Exercise goal: Check each line of the entries. Copy the ones that contain the string "numbers".

'''

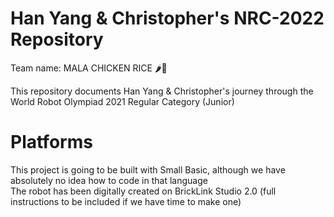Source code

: # Han Yang & Christopher's NRC-2022 Repository
Team name: MALA CHICKEN RICE 🌶🐔

This repository documents Han Yang & Christopher's journey through the World Robot Olympiad 2021 Regular Category (Junior)
# Platforms
This project is going to be built with Small Basic, although we have absolutely no idea how to code in that language   
The robot has been digitally created on BrickLink Studio 2.0 (full instructions to be included if we have time to make one)
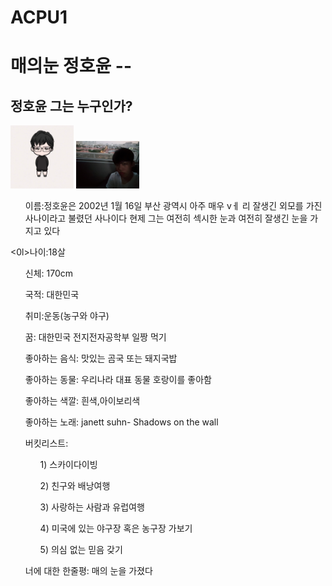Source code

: # ACPU1
<html>
<head>
</head>
<h1>  매의눈 정호윤 --</h1>
  <ol>
  </ol>
  <h2>정호윤 그는 누구인가?</h2>
  <img src="KakaoTalk_20190505_140403843.jpg" width="20%">
  <img src="KakaoTalk_20190505_140210138.jpg" width="20%">
  <p>
<ol>이름:정호윤은 2002년 1월 16일 부산 광역시 아주 매우 vㅔ 리 잘생긴 외모를 가진 사나이라고 불렸던 사나이다 현제 그는 여전히 섹시한 눈과 여전히 잘생긴 눈을 가지고 있다 </ol>
<0l>나이:18살</ol>
<ol>신체: 170cm</ol>
<ol>국적: 대한민국</ol>
<ol>취미:운동(농구와 야구) </ol>
<ol>꿈: 대한민국 전지전자공학부 일짱 먹기 </ol>
<ol>좋아하는 음식: 맛있는 곰국 또는 돼지국밥 </ol>
<ol>좋아하는 동물: 우리나라 대표 동물 호랑이를 좋아함 </ol>
<ol>좋아하는 색깔: 흰색,아이보리색</ol>
<ol>좋아하는 노래: janett suhn- Shadows on the wall </ol>
<ol>버킷리스트:
  <ol>1) 스카이다이빙</ol>
<ol>  2) 친구와 배낭여행</ol>
<ol>  3) 사랑하는 사람과 유럽여행</ol>
<ol>  4) 미국에 있는 야구장 혹은 농구장 가보기</ol>
<ol>  5) 의심 없는 믿음 갖기</ol>
  </ol>
<ol> 너에 대한 한줄평: 매의 눈을 가졌다</oi>
  </p>
</body>
</html>
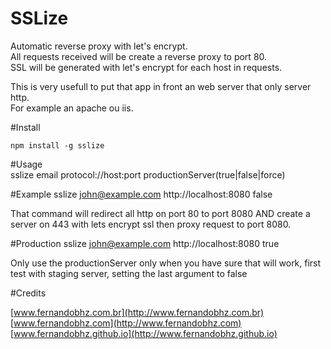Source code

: # SSLize
 
Automatic reverse proxy with let's encrypt.  
All requests received will be create a reverse proxy to port 80.  
SSL will be generated with let's encrypt for each host in requests.  
  
This is very usefull to put that app in front an web server that only server http.  
For example an apache ou iis.  

#Install  
  
	npm install -g sslize

#Usage  
  	sslize email protocol://host:port productionServer(true|false|force)
  
#Example
	sslize john@example.com http://localhost:8080 false

That command will redirect all http on port 80 to port 8080 AND create a server on 443 with lets encrypt ssl then proxy request to port 8080.  


#Production
	sslize john@example.com http://localhost:8080 true
	
Only use the productionServer only when you have sure that will work, first test with staging server, setting the last argument to false

#Credits
  
[www.fernandobhz.com.br](http://www.fernandobhz.com.br)  
[www.fernandobhz.com](http://www.fernandobhz.com)  
[www.fernandobhz.github.io](http://www.fernandobhz.github.io)  
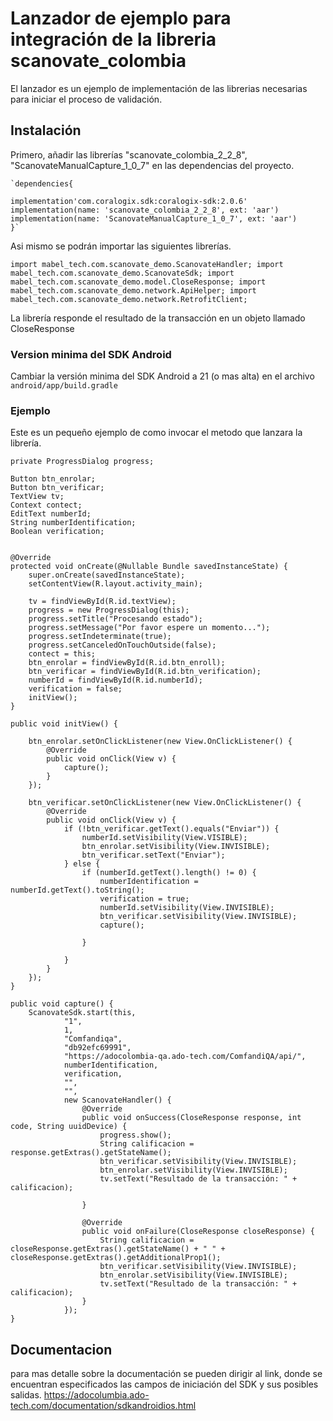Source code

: # Lanzador de ejemplo para integración de la libreria scanovate_colombia

El lanzador es un ejemplo de implementación de las librerias necesarias para iniciar el proceso de validación.

## Instalación

Primero, añadir las librerías "scanovate_colombia_2_2_8", "ScanovateManualCapture_1_0_7"
en las dependencias del proyecto. 

    `dependencies{

    implementation'com.coralogix.sdk:coralogix-sdk:2.0.6'
    implementation(name: 'scanovate_colombia_2_2_8', ext: 'aar')
    implementation(name: 'ScanovateManualCapture_1_0_7', ext: 'aar')
    }`
  
Asi mismo se podrán importar las siguientes librerías.

`import mabel_tech.com.scanovate_demo.ScanovateHandler;
 import mabel_tech.com.scanovate_demo.ScanovateSdk;
 import mabel_tech.com.scanovate_demo.model.CloseResponse;
 import mabel_tech.com.scanovate_demo.network.ApiHelper;
 import mabel_tech.com.scanovate_demo.network.RetrofitClient;`

La librería responde el resultado de la transacción en un objeto llamado CloseResponse  

### Version minima del SDK Android

Cambiar la versión minima del SDK Android a 21 (o mas alta) en el archivo `android/app/build.gradle`

### Ejemplo

Este es un pequeño ejemplo de como invocar el metodo que lanzara la librería. 

    
    private ProgressDialog progress;

    Button btn_enrolar;
    Button btn_verificar;
    TextView tv;
    Context contect;
    EditText numberId;
    String numberIdentification;
    Boolean verification;


    @Override
    protected void onCreate(@Nullable Bundle savedInstanceState) {
        super.onCreate(savedInstanceState);
        setContentView(R.layout.activity_main);

        tv = findViewById(R.id.textView);
        progress = new ProgressDialog(this);
        progress.setTitle("Procesando estado");
        progress.setMessage("Por favor espere un momento...");
        progress.setIndeterminate(true);
        progress.setCanceledOnTouchOutside(false);
        contect = this;
        btn_enrolar = findViewById(R.id.btn_enroll);
        btn_verificar = findViewById(R.id.btn_verification);
        numberId = findViewById(R.id.numberId);
        verification = false;
        initView();
    }

    public void initView() {

        btn_enrolar.setOnClickListener(new View.OnClickListener() {
            @Override
            public void onClick(View v) {
                capture();
            }
        });

        btn_verificar.setOnClickListener(new View.OnClickListener() {
            @Override
            public void onClick(View v) {
                if (!btn_verificar.getText().equals("Enviar")) {
                    numberId.setVisibility(View.VISIBLE);
                    btn_enrolar.setVisibility(View.INVISIBLE);
                    btn_verificar.setText("Enviar");
                } else {
                    if (numberId.getText().length() != 0) {
                        numberIdentification = numberId.getText().toString();
                        verification = true;
                        numberId.setVisibility(View.INVISIBLE);
                        btn_verificar.setVisibility(View.INVISIBLE);
                        capture();

                    }

                }
            }
        });
    }

    public void capture() {
        ScanovateSdk.start(this,
                "1",
                1,
                "Comfandiqa",
                "db92efc69991",
                "https://adocolombia-qa.ado-tech.com/ComfandiQA/api/",
                numberIdentification,
                verification,
                "",
                "",
                new ScanovateHandler() {
                    @Override
                    public void onSuccess(CloseResponse response, int code, String uuidDevice) {
                        progress.show();
                        String calificacion = response.getExtras().getStateName();
                        btn_verificar.setVisibility(View.INVISIBLE);
                        btn_enrolar.setVisibility(View.INVISIBLE);
                        tv.setText("Resultado de la transacción: " + calificacion);

                    }

                    @Override
                    public void onFailure(CloseResponse closeResponse) {
                        String calificacion = closeResponse.getExtras().getStateName() + " " + closeResponse.getExtras().getAdditionalProp1();
                        btn_verificar.setVisibility(View.INVISIBLE);
                        btn_enrolar.setVisibility(View.INVISIBLE);
                        tv.setText("Resultado de la transacción: " + calificacion);
                    }
                });
    }
    

## Documentacion

para mas detalle sobre la documentación se pueden dirigir al link, donde se encuentran especificados las campos de iniciación del SDK y sus posibles salidas. https://adocolumbia.ado-tech.com/documentation/sdkandroidios.html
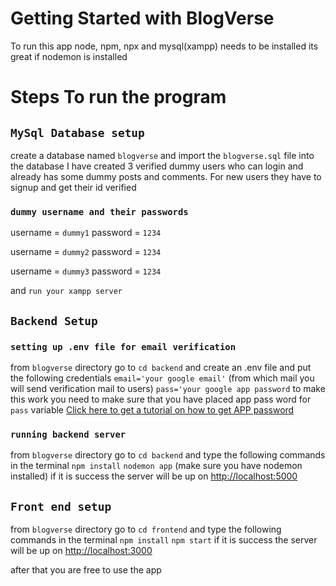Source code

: # Getting Started with BlogVerse
To run this app node, npm, npx and mysql(xampp) needs to be installed 
its great if nodemon is installed

# Steps To run the program

## `MySql Database setup`
create a database named `blogverse` and import the `blogverse.sql` file into the database
I have created 3 verified dummy users who can login and already has some dummy posts and comments.
For new users they have to signup and get their id verified
### `dummy username and their passwords`
username = `dummy1`
password = `1234`

username = `dummy2`
password = `1234`

username = `dummy3`
password = `1234`

and `run your xampp server`

## `Backend Setup`

### `setting up .env file for email verification`
from `blogverse` directory go to `cd backend` and create an .env file and put the following credentials
`email='your google email'` (from which mail you will send verification mail to users)
`pass='your google app password` 
to make this work you need to make sure that you have placed app pass word for `pass` variable
[Click here to get a tutorial on how to get APP password](https://www.youtube.com/watch?v=xvX4gWRWIVY)

### `running backend server`
from `blogverse` directory go to `cd backend` and type the following commands in the terminal
`npm install`
`nodemon app` (make sure you have nodemon installed)
if it is success the server will be up on [http://localhost:5000](http://localhost:5000)

## `Front end setup`

from `blogverse` directory go to `cd frontend` and type the following commands in the terminal
`npm install`
`npm start`
if it is success the server will be up on [http://localhost:3000](http://localhost:3000)

after that you are free to use the app
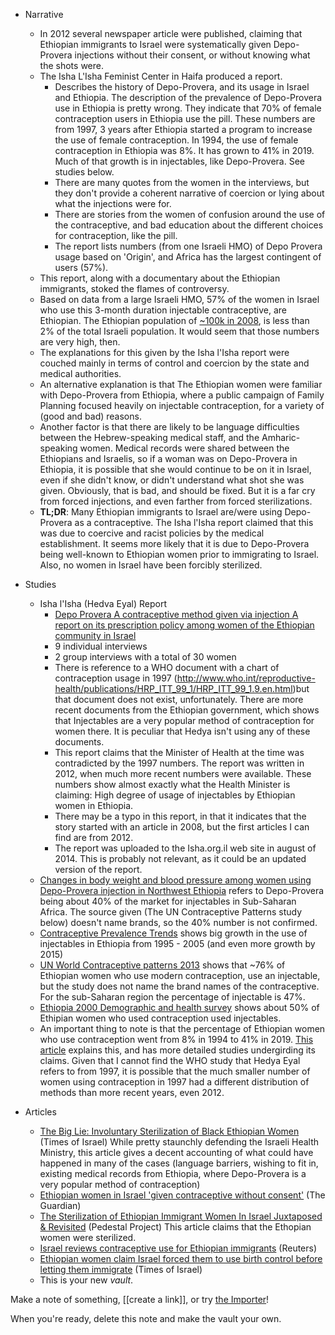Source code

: - Narrative
	- In 2012 several newspaper article were published, claiming that Ethiopian immigrants to Israel were systematically given Depo-Provera injections without their consent, or without knowing what the shots were. 
	- The Isha L'Isha Feminist Center in Haifa produced a report. 
		- Describes the history of Depo-Provera, and its usage in Israel and Ethiopia. The description of the prevalence of Depo-Provera use in Ethiopia is pretty wrong. They indicate that 70% of female contraception users in Ethiopia use the pill. These numbers are from 1997, 3 years after Ethiopia started a program to increase the use of female contraception. In 1994, the use of female contraception in Ethiopia was 8%. It has grown to 41% in 2019. Much of that growth is in injectables, like Depo-Provera. See studies below.
		- There are many quotes from the women in the interviews, but they don't provide a coherent narrative of coercion or lying about what the injections were for.
		- There are stories from the women of confusion around the use of the contraceptive, and bad education about the different choices for contraception, like the pill.
		- The report lists numbers (from one Israeli HMO) of Depo Provera usage based on 'Origin', and Africa has the largest contingent of users (57%).
	- This report, along with a documentary about the Ethiopian immigrants, stoked the flames of controversy. 
	- Based on data from a large Israeli HMO, 57% of the women in Israel who use this 3-month duration injectable contraceptive, are Ethiopian. The Ethiopian population of [~100k in 2008](https://en.wikipedia.org/wiki/Demographics_of_Israel), is less than 2% of the total Israeli population. It would seem that those numbers are very high, then.
	- The explanations for this given by the Isha l'Isha report were couched mainly in terms of control and coercion by the state and medical authorities.
	- An alternative explanation is that The Ethiopian women were familiar with Depo-Provera from Ethiopia, where a public campaign of Family Planning focused heavily on injectable contraception, for a variety of (good and bad) reasons.
	- Another factor is that there are likely to be language difficulties between the Hebrew-speaking medical staff, and the Amharic-speaking women. Medical records were shared between the Ethiopians and Israelis, so if a woman was on Depo-Provera in Ethiopia, it is possible that she would continue to be on it in Israel, even if she didn't know, or didn't understand what shot she was given. Obviously, that is bad, and should be fixed. But it is a far cry from forced injections, and even farther from forced sterilizations.
	- **TL;DR**: Many Ethiopian immigrants to Israel are/were using Depo-Provera as a contraceptive. The Isha l'Isha report claimed that this was due to coercive and racist policies by the medical establishment. It seems more likely that it is due to Depo-Provera being well-known to Ethiopian women prior to immigrating to Israel. Also, no women in Israel have been forcibly sterilized.

- Studies
	- Isha l'Isha (Hedva Eyal) Report
		- [Depo Provera A contraceptive method given via injection A report on its prescription policy among women of the Ethiopian community in Israel](https://isha.org.il/wp-content/uploads/2014/08/%D7%93%D7%A4%D7%95-%D7%90%D7%A0%D7%92%D7%9C%D7%99%D7%AA.pdf) 
		- 9 individual interviews
		- 2 group interviews with a total of 30 women
		- There is reference to a WHO document with a chart of contraception usage in 1997 (http://www.who.int/reproductive-health/publications/HRP_ITT_99_1/HRP_ITT_99_1.9.en.html)but that document does not exist, unfortunately. There are more recent documents from the Ethiopian government, which shows that Injectables are a very popular method of contraception for women there. It is peculiar that Hedya isn't using any of these documents.
		- This report claims that the Minister of Health at the time was contradicted by the 1997 numbers. The report was written in 2012, when much more recent numbers were available. These numbers show almost exactly what the Health Minister is claiming: High degree of usage of injectables by Ethiopian women in Ethiopia.
		- There may be a typo in this report, in that it indicates that the story started with an article in 2008, but the first articles I can find are from 2012.
		- The report was uploaded to the Isha.org.il web site in august of 2014. This is probably not relevant, as it could be an updated version of the report.
	- [Changes in body weight and blood pressure among women using Depo-Provera injection in Northwest Ethiopia](https://www.ncbi.nlm.nih.gov/pmc/articles/PMC6694638/#CR5) refers to Depo-Provera being about 40% of the market for injectables in Sub-Saharan Africa. The source given (The UN Contraceptive Patterns study below) doesn't name brands, so the 40% number is not confirmed.
	- [Contraceptive Prevalence Trends](https://www.un.org/development/desa/pd/sites/www.un.org.development.desa.pd/files/undesa_pd_2021_cp-empirical-patterns.pdf) shows big growth in the use of injectables in Ethiopia from 1995 - 2005 (and even more growth by 2015)
	- [UN World Contraceptive patterns 2013](https://digitallibrary.un.org/record/789600?v=pdf) shows that ~76% of Ethiopian women who use modern contraception, use an injectable, but the study does not name the brand names of the contraceptive. For the sub-Saharan region the percentage of injectable is 47%.
	- [Ethiopia 2000 Demographic and health survey](https://dhsprogram.com/pubs/pdf/FR118/FR118.pdf) shows about 50% of Ethipian women who used contraception used injectables.
	- An important thing to note is that the percentage of Ethiopian women who use contraception went from 8% in 1994 to 41% in 2019. [This article](https://reproductive-health-journal.biomedcentral.com/articles/10.1186/s12978-022-01435-5) explains this, and has more detailed studies undergirding its claims. Given that I cannot find the WHO study that Hedya Eyal refers to from 1997, it is possible that the much smaller number of women using contraception in 1997 had a different distribution of methods than more recent years, even 2012.
- Articles
	- [The Big Lie: Involuntary Sterilization of Black Ethiopian Women](https://blogs.timesofisrael.com/the-big-lie-involuntary-sterilization-of-black-ethiopian-women/) (Times of Israel) While pretty staunchly defending the Israeli Health Ministry, this article gives a decent accounting of what could have happened in many of the cases (language barriers, wishing to fit in, existing medical records from Ethiopia, where Depo-Provera is a very popular method of contraception)
	- [Ethiopian women in Israel 'given contraceptive without consent'](https://www.theguardian.com/world/2013/feb/28/ethiopian-women-given-contraceptives-israel) (The Guardian)
	- [The Sterilization of Ethiopian Immigrant Women In Israel Juxtaposed & Revisited](https://pedestalproject.com/2021/06/22/the-sterilization-of-ethiopian-immigrant-women-in-israel-juxtaposed-revisited/) (Pedestal Project) This article claims that the Ethopian women were sterilized.
	- [Israel reviews contraceptive use for Ethiopian immigrants](https://www.reuters.com/article/idUSBRE90R0SO/) (Reuters)
	- [Ethiopian women claim Israel forced them to use birth control before letting them immigrate](https://www.timesofisrael.com/ethiopian-women-claim-israel-forced-them-to-use-birth-control-before-letting-them-immigrate/) (Times of Israel)
	- This is your new *vault*.

Make a note of something, [[create a link]], or try [the Importer](https://help.obsidian.md/Plugins/Importer)!

When you're ready, delete this note and make the vault your own.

'''

Response area:
		- Describes the history of Depo-Provera, and its usage in Israel and Ethiopia. The description of the prevalence of Depo-Provera use in Ethiopia is pretty wrong. They indicate that 70% of female contraception users in Ethiopia use the pill. These numbers are from 1997, 3 years after Ethiopia started a program to increase the use of female contraception. In 1994, the use of female contraception in Ethiopia was 8%. It has grown to 41% in 2019. Much of that growth is in injectables, like Depo-Provera. See studies below.
		- The report lists numbers (from one Israeli HMO) of Depo Provera usage based on 'Origin', and Africa has the largest contingent of users (57%).
	- Based on data from a large Israeli HMO, 57% of the women in Israel who use this 3-month duration injectable contraceptive, are Ethiopian. The Ethiopian population of [~100k in 2008](https://en.wikipedia.org/wiki/Demographics_of_Israel), is less than 2% of the total Israeli population. It would seem that those numbers are very high, then.
		- This report claims that the Minister of Health at the time was contradicted by the 1997 numbers. The report was written in 2012, when much more recent numbers were available. These numbers show almost exactly what the Health Minister is claiming: High degree of usage of injectables by Ethiopian women in Ethiopia.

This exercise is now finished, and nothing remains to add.